┌─ Listed records

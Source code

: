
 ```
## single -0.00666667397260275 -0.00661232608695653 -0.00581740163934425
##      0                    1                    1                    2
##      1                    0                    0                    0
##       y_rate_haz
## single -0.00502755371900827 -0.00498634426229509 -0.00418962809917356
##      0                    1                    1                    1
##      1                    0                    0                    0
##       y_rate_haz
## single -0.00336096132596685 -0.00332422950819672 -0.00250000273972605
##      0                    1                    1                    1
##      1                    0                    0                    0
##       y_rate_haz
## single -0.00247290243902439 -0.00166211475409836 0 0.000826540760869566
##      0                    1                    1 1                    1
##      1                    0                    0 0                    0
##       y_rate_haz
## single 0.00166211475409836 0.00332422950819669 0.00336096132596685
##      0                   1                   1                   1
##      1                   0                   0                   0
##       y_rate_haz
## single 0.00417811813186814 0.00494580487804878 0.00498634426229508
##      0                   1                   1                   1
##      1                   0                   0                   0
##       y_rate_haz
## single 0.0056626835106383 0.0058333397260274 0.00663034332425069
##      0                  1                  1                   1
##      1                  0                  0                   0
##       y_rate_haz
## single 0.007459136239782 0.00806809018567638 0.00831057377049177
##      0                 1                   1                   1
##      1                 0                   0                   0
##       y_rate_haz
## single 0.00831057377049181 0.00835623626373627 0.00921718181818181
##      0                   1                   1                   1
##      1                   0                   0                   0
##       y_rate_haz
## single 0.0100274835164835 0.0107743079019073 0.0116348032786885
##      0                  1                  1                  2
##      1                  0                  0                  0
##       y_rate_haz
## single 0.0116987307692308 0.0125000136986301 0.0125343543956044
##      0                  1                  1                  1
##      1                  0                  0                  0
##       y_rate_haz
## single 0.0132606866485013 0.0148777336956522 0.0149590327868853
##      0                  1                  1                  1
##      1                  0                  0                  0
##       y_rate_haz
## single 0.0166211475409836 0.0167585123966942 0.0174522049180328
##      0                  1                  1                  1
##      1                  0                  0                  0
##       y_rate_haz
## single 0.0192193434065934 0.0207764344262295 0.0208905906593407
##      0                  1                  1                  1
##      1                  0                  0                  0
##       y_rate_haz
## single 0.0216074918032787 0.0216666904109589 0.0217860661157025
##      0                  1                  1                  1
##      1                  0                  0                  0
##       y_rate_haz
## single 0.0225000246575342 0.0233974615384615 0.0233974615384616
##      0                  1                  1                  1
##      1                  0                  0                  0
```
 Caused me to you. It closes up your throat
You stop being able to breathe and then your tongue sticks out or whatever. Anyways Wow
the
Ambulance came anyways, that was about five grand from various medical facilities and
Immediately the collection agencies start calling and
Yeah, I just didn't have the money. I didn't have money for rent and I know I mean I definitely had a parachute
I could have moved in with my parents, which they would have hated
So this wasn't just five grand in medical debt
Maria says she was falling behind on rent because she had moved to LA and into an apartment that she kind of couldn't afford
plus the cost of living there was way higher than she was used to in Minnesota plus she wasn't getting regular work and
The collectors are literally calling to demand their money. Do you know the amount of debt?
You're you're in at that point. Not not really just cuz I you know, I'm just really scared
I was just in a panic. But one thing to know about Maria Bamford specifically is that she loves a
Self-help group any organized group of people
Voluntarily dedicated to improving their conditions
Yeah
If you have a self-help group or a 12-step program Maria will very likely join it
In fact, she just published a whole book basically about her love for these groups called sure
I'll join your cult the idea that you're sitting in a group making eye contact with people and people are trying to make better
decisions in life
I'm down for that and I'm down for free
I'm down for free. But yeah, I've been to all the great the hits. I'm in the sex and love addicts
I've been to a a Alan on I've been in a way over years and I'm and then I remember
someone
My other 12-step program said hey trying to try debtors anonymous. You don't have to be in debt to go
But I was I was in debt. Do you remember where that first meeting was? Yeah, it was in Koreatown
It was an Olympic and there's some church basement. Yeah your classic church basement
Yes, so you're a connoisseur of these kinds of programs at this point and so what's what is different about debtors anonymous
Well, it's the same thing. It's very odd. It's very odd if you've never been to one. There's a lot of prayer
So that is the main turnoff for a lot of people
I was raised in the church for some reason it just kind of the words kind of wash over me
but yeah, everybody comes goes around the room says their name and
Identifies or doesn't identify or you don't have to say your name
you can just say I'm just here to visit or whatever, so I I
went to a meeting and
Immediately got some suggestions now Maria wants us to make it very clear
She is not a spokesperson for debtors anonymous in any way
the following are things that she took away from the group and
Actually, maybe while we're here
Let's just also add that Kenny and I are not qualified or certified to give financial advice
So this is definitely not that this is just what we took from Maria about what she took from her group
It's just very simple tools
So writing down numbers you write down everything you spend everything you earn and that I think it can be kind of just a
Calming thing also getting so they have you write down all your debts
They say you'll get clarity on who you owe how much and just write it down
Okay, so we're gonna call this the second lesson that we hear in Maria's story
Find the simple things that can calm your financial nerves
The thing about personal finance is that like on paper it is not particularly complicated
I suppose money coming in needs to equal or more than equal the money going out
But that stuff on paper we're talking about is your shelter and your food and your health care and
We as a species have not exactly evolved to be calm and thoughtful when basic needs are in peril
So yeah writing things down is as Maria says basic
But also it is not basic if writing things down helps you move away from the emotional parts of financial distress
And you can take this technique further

└─

▶ _Work order_: Every line in the data above that contains "trying" needs to be copied.

▶ _Result for this task_:
I'll join your cult the idea that you're sitting in a group making eye contact with people and people are trying to make better
My other 12-step program said hey trying to try debtors anonymous. You don't have to be in debt to go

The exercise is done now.